| WORK TASK |
In the data below, which lines hold the word "aerodynamics"? Copy them.

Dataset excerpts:
# # # # #
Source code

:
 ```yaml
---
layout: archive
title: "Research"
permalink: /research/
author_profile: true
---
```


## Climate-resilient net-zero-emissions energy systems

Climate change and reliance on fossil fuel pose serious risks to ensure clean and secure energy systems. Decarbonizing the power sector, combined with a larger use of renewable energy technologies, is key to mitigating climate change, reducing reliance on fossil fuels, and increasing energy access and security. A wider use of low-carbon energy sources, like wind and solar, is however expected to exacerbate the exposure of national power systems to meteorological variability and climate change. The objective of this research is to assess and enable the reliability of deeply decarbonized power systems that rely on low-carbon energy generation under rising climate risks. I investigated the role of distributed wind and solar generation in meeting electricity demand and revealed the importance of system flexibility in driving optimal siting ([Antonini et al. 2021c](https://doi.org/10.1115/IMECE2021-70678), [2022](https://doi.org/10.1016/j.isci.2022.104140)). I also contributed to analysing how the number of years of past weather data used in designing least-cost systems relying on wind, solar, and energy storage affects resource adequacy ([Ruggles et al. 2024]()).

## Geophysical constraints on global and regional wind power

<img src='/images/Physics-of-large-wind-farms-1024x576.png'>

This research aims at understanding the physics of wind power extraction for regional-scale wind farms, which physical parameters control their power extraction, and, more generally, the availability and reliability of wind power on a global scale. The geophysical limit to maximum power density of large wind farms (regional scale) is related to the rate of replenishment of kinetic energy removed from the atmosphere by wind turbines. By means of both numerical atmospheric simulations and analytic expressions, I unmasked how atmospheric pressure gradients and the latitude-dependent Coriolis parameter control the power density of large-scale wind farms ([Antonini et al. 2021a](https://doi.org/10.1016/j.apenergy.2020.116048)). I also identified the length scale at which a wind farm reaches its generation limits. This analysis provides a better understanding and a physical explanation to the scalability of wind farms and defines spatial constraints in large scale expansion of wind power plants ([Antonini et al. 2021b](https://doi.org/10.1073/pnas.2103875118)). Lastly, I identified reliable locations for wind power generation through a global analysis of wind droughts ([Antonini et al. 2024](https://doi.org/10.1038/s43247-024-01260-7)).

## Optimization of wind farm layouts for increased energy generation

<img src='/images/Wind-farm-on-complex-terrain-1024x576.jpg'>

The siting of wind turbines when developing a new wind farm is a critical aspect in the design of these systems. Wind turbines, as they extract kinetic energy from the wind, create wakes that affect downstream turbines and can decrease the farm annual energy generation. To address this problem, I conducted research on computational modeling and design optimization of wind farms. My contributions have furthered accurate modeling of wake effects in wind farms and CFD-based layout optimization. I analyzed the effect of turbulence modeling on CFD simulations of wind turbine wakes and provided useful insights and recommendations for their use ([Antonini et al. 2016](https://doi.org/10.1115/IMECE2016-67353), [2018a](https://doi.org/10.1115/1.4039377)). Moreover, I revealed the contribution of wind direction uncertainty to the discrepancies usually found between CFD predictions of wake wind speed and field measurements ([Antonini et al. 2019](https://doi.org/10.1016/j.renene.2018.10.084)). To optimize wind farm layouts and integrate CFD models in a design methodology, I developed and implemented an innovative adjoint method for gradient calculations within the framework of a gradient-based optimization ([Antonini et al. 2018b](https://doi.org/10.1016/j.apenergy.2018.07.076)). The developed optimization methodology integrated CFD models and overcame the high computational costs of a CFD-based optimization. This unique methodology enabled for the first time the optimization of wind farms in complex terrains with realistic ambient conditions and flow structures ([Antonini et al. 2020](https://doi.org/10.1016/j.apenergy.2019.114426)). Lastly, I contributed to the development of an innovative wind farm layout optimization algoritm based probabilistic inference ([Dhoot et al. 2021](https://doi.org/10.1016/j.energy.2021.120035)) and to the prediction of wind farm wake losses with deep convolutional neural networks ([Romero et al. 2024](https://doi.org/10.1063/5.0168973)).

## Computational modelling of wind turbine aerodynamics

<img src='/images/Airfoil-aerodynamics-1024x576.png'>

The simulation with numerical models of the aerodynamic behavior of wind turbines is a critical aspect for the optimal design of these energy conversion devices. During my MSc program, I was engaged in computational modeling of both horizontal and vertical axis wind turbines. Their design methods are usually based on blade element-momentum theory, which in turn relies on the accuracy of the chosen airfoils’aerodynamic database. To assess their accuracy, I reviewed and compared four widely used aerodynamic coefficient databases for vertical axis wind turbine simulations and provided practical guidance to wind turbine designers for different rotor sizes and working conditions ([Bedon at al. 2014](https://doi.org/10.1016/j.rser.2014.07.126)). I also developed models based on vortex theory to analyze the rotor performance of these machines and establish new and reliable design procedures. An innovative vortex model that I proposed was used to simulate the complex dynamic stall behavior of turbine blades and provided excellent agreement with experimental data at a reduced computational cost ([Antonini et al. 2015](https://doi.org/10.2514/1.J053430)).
# # # # #
| ANSWER SECTION |
## Computational modelling of wind turbine aerodynamics
<img src='/images/Airfoil-aerodynamics-1024x576.png'>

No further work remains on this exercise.